His strides broke rhythm, then resumed his usual pace, though slowed a bit by his limp. “Something the Path did?”
Seraph gave a frustrated huff and slid her hand down until she was clutching his. “It seems likely. I don’t know how to fix this. Until the Path’s wizards proved differently, it was my understanding that nothing could affect the Orders.”
“Coat it in sugar, why don’t you?” Tier’s voice was lightly amused, but his hand tightened almost brutally on hers. “If you can’t fix this, I’m not going to sing on key anymore?”
“I don’t know.”
Tier didn’t loosen his grip on her hand, but he quit talking.
They hadn’t been so long at the tavern that the children had beaten them home by much. Gura was still bouncing with excitement when he spied them on their way. He tore up the path, going so fast that he had to run by them once before he could slow enough to get a proper ear rubbing from Tier.
In the house Hennea had a map spread out on the table, and the boys and Rinnie were gathered around, engrossed in their examination.
“Hennea,” Seraph said. “We have a problem.”

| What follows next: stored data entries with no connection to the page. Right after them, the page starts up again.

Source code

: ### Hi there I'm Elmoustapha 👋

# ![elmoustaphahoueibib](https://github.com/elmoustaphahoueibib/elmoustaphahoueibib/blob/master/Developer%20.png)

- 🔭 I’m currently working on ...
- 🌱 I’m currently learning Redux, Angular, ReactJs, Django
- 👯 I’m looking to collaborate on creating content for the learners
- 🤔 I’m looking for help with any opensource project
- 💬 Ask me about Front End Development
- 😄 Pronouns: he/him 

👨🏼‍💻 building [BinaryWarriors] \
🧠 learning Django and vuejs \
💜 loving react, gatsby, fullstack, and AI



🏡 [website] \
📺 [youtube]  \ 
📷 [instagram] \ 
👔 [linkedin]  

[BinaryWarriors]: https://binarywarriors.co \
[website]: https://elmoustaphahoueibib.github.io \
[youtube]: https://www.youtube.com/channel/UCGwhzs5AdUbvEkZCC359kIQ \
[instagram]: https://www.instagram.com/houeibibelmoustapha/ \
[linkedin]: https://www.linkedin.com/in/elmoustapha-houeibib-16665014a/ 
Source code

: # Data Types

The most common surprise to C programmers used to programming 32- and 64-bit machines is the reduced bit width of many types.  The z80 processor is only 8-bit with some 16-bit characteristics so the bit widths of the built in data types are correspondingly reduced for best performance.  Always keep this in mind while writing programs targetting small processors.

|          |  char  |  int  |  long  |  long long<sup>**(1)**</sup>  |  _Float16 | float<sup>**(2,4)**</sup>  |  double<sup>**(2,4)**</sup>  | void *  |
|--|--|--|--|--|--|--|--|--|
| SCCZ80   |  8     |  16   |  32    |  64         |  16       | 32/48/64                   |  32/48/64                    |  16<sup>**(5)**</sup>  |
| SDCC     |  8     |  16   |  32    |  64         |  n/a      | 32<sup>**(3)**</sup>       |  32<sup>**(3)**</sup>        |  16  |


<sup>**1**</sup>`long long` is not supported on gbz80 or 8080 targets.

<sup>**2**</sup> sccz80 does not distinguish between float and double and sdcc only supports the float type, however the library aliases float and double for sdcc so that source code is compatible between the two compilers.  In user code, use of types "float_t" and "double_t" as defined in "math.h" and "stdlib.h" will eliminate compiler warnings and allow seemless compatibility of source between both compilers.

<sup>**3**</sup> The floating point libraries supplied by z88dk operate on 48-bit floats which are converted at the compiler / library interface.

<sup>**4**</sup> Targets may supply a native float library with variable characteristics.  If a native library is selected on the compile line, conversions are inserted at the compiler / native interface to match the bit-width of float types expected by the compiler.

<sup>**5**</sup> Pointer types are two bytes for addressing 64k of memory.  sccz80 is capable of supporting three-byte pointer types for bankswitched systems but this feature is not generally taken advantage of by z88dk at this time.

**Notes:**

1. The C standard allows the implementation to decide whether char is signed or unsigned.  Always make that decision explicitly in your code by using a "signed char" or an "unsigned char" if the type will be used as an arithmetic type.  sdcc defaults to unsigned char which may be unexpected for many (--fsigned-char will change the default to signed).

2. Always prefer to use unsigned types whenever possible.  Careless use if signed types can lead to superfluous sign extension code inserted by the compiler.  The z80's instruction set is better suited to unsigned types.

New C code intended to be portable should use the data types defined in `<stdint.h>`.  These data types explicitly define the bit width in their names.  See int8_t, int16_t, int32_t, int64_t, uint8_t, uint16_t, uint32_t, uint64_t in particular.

“Can you do anything, Mother?” asked Rinnie.
Seraph glanced at Hennea, who shrugged and answered, “I don’t know. We’ll try. The Elder Wizards managed to work with the Orders, obviously, since they created them. But as far as the mermori libraries that Hennea, Brewydd, and I have managed to get through, they wrote nothing about it.”
“Brewydd might know something that could help,” said Lehr. “I can go and find the Librarian’s clan.”
Seraph hesitated. Benroln’s clan could be anywhere—and there was no guarantee that Brewydd could do anything for Tier.
“I’m Hunter, Mother. I can find them.”
“He’ll need a horse,” said Tier. It was the first thing that he’d said since they came home. “Skew’s not up to a fast trip.”
“All right.” Seraph got up to retrieve the purse the Emperor had given them from the loft. She scrambled back down the ladder and held the bag out to Lehr.
“Take this now, while there’s still daylight. Go see what kind of a mount you can purchase from Akavith.”
Lehr took the purse gingerly. “Akavith’s expensive, Mother.”
“He breeds horses for the nobility,” she agreed. “He’ll have something fast. Make certain he knows you want an animal for hunting, not farmwork.” She glanced at Tier, he knew the crusty old horseman better than she. “Can he tell Akavith that he’s riding for a Traveler healer?”
Tier nodded. “Tell him where the money comes from, too, though likely he knows already. After the verses Ciro sang the other night, likely the story of the farmer and the Emperor is all over the mountains by now. Akavith will be more likely to help if he knows the whole story. His mother’s aunt was a hedgewitch and healer round about when I was a boy, and he has no grudge against Travelers.”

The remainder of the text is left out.